A hug that goes on for a while, an "I love you," and a quick loading of his suitcase into the trunk, and they're on the road, out to the suburbs of his birth. His mother is talking, about his father mostly, and he's kind of listening, his eyes taking in the world both familiar and unfamiliar. The highways are the same, but the buildings are different. He doesn't remember there being so many condo complexes in downtown as they drive by. The Tampa of his memories is more barren.
His mother is littler than he remembers, and her once red hair, latterly brown, is now starting to gray. He had a good reason for not coming back the first year of grad school, and the second, and the third, and now it's been five.
"Your dad will be happy," she says, and he looks at her as the sunlight catches the silver in her hair, and he wonders if he even knows her anymore. It's been a rough couple of years for her, he knows, and listening to someone on the phone is never the same as being around them on a regular basis.
* * *
Subotai slouches over the computer in the physics lab, setting another simulation to run. It is Christmas Eve Eve, and he wants to be home, but he promised his advisor that he'd have results by the first, and it's now or never, he thinks.
His phone buzzes, it's a text from his husband, Christopher. When is he going to be home? His mother is starting to drive him up the wall, rambling about Christmases gone past.

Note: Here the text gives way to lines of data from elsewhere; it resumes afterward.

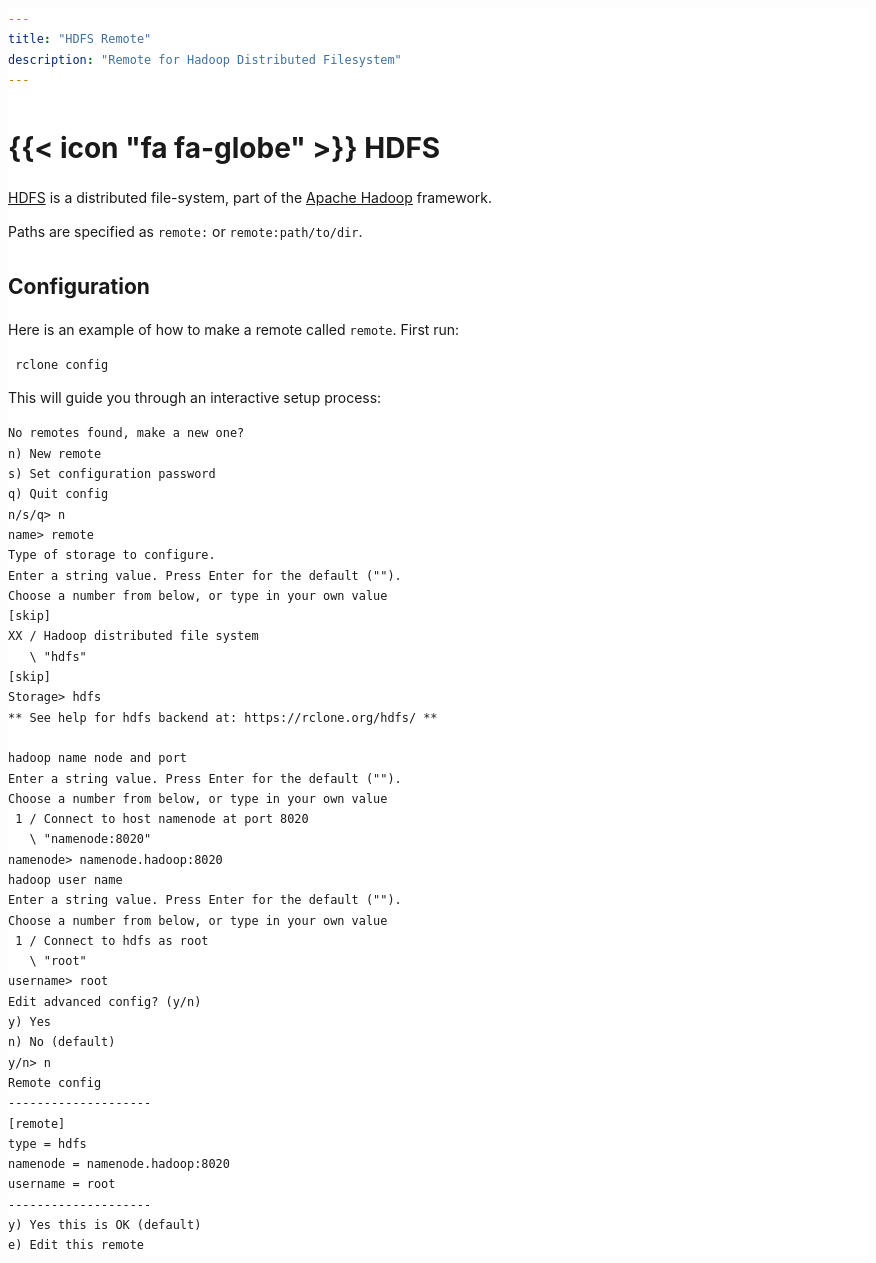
 ```yaml
---
title: "HDFS Remote"
description: "Remote for Hadoop Distributed Filesystem"
---
```


# {{< icon "fa fa-globe" >}} HDFS

[HDFS](https://hadoop.apache.org/docs/stable/hadoop-project-dist/hadoop-hdfs/HdfsDesign.html) is a
distributed file-system, part of the [Apache Hadoop](https://hadoop.apache.org/) framework.

Paths are specified as `remote:` or `remote:path/to/dir`.

## Configuration

Here is an example of how to make a remote called `remote`. First run:

     rclone config

This will guide you through an interactive setup process:

```
No remotes found, make a new one?
n) New remote
s) Set configuration password
q) Quit config
n/s/q> n
name> remote
Type of storage to configure.
Enter a string value. Press Enter for the default ("").
Choose a number from below, or type in your own value
[skip]
XX / Hadoop distributed file system
   \ "hdfs"
[skip]
Storage> hdfs
** See help for hdfs backend at: https://rclone.org/hdfs/ **

hadoop name node and port
Enter a string value. Press Enter for the default ("").
Choose a number from below, or type in your own value
 1 / Connect to host namenode at port 8020
   \ "namenode:8020"
namenode> namenode.hadoop:8020
hadoop user name
Enter a string value. Press Enter for the default ("").
Choose a number from below, or type in your own value
 1 / Connect to hdfs as root
   \ "root"
username> root
Edit advanced config? (y/n)
y) Yes
n) No (default)
y/n> n
Remote config
--------------------
[remote]
type = hdfs
namenode = namenode.hadoop:8020
username = root
--------------------
y) Yes this is OK (default)
e) Edit this remote
```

He sighs. But he's right. He should come home. This simulation will work or it won't, and even if it doesn't, he won't gain anything from sitting here for another two hours to witness another failure.
He puts on his boots and his coat and heads out into the Connecticut cold. He's lived in Connecticut for five years, but he's never gotten used to the cold after growing up in Florida. It snowed last week, and campus looked pretty then, but now it's a sort of gray sludge everywhere. He still finds the crunch-crunch of moving through the snow pleasing.
He and his husband have never hosted family at Christmas time before. But now they have a baby at home, and the grandparents were not to be denied. He's not sure how five years went by without seeing his family at Christmas, but somehow the years slipped by and here he is.
He breathes out and watches his breath condense. Two days before Christmas, campus is completely deserted. It's peaceful, his footsteps echoing across the quad. There are a couple lights on in the science building, other graduate students striving to meet impossible deadlines, he presumes.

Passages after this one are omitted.